▶ Work order
Set down the line that contains "longo da jornada." and every line after it to the end of the entries, exactly as they stand and nothing more.

▶ Data shown
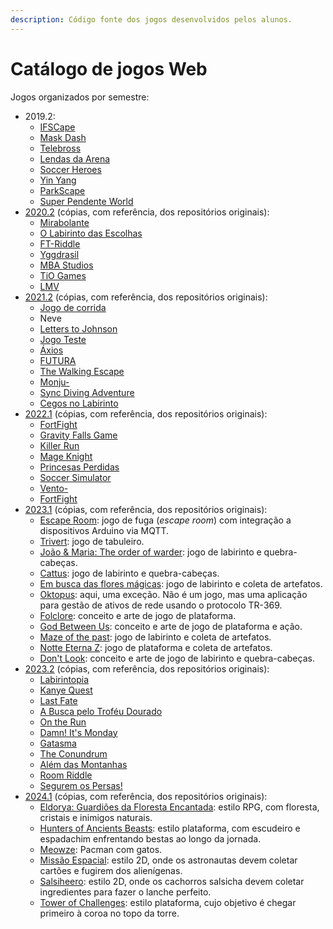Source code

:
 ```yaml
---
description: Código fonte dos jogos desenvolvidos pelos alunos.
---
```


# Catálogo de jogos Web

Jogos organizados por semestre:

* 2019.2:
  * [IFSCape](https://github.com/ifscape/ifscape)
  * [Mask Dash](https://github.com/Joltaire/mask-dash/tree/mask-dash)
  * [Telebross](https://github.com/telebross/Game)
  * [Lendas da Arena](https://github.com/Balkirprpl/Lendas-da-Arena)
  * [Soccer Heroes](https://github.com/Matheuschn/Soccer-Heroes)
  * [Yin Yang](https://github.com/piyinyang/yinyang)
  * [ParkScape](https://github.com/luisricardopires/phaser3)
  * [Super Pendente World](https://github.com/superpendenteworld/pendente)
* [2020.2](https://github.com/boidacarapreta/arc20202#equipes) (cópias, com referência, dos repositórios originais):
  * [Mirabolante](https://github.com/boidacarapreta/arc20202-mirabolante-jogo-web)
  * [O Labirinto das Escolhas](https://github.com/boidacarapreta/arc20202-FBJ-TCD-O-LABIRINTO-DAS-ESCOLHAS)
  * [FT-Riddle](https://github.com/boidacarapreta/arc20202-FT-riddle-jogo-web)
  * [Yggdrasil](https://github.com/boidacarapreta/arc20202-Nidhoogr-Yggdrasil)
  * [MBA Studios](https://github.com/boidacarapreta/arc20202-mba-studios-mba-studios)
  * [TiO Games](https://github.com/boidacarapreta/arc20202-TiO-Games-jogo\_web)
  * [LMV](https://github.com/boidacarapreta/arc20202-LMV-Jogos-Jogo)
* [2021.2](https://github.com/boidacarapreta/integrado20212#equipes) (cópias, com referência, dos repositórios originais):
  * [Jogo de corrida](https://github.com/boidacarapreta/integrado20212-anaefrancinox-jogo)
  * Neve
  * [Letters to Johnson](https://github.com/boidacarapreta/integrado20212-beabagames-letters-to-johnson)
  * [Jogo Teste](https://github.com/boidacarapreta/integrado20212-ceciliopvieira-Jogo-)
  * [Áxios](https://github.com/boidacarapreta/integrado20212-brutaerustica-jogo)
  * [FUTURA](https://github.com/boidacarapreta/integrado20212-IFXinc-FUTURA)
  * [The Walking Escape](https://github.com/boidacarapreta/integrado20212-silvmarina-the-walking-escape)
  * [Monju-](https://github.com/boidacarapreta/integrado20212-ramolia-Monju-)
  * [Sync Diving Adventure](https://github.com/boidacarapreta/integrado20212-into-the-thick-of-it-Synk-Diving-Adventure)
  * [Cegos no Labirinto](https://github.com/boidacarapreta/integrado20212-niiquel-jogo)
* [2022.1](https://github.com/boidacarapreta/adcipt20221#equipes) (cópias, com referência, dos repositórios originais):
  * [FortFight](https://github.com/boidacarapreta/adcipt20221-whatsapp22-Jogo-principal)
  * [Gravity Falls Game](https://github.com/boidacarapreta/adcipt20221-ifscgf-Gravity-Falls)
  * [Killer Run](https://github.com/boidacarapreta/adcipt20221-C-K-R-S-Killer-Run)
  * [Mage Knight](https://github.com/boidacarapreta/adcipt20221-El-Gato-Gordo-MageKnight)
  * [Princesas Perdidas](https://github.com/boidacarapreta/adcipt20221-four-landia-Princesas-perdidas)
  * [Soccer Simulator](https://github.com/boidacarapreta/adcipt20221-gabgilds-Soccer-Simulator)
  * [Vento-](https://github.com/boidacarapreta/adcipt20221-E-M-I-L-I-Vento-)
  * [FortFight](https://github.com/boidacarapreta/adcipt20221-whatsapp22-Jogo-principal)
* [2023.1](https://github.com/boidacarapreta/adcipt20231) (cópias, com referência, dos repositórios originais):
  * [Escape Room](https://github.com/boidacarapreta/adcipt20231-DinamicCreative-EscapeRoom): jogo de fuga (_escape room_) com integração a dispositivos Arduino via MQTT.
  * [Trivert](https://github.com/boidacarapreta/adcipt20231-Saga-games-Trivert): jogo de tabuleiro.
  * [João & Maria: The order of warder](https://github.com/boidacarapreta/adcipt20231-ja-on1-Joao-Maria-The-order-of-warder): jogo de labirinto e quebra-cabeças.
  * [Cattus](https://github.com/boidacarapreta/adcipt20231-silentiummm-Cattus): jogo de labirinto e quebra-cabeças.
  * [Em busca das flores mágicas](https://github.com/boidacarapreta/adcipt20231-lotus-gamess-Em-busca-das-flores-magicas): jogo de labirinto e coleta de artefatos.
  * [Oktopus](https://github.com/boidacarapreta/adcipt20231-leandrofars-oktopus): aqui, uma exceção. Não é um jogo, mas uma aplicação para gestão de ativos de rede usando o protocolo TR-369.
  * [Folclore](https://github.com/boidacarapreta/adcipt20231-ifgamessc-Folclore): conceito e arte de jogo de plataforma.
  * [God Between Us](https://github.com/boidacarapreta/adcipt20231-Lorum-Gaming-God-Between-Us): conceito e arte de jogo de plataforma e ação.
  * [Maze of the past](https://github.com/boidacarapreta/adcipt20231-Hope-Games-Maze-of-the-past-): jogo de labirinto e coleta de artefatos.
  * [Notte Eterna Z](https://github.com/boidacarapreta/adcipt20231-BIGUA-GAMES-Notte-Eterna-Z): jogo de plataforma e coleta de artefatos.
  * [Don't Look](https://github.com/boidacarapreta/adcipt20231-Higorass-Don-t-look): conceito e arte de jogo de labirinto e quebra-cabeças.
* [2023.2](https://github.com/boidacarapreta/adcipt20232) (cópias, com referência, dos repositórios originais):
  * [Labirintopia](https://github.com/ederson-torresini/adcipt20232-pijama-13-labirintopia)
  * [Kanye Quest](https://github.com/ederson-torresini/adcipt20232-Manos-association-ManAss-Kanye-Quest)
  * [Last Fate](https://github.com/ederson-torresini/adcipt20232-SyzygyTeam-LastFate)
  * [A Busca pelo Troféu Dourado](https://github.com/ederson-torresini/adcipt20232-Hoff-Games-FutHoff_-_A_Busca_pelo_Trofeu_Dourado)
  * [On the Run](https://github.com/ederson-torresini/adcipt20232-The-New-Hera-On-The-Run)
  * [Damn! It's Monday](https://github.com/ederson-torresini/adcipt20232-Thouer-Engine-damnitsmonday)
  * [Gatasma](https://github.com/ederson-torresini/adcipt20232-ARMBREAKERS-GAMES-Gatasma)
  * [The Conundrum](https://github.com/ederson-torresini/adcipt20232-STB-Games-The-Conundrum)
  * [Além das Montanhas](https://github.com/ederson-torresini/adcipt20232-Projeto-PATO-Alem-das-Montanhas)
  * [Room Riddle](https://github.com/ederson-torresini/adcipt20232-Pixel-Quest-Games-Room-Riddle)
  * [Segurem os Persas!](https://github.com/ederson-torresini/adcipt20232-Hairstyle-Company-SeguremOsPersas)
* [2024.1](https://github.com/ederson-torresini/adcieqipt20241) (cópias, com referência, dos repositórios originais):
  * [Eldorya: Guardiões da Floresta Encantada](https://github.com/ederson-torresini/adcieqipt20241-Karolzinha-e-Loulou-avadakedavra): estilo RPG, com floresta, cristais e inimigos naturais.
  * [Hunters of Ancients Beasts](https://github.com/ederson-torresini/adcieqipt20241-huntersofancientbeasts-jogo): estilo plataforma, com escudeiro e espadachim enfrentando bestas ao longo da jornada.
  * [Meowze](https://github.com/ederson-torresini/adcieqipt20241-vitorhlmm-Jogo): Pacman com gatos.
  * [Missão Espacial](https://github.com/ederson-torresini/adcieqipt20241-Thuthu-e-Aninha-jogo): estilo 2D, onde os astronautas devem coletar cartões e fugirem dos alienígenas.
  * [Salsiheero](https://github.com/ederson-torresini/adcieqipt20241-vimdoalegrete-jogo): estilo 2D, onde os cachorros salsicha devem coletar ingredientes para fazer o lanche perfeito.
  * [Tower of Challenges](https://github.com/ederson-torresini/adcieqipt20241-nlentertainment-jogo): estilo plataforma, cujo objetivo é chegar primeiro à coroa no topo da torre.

▶ Task response
  * [Hunters of Ancients Beasts](https://github.com/ederson-torresini/adcieqipt20241-huntersofancientbeasts-jogo): estilo plataforma, com escudeiro e espadachim enfrentando bestas ao longo da jornada.
  * [Meowze](https://github.com/ederson-torresini/adcieqipt20241-vitorhlmm-Jogo): Pacman com gatos.
  * [Missão Espacial](https://github.com/ederson-torresini/adcieqipt20241-Thuthu-e-Aninha-jogo): estilo 2D, onde os astronautas devem coletar cartões e fugirem dos alienígenas.
  * [Salsiheero](https://github.com/ederson-torresini/adcieqipt20241-vimdoalegrete-jogo): estilo 2D, onde os cachorros salsicha devem coletar ingredientes para fazer o lanche perfeito.
  * [Tower of Challenges](https://github.com/ederson-torresini/adcieqipt20241-nlentertainment-jogo): estilo plataforma, cujo objetivo é chegar primeiro à coroa no topo da torre.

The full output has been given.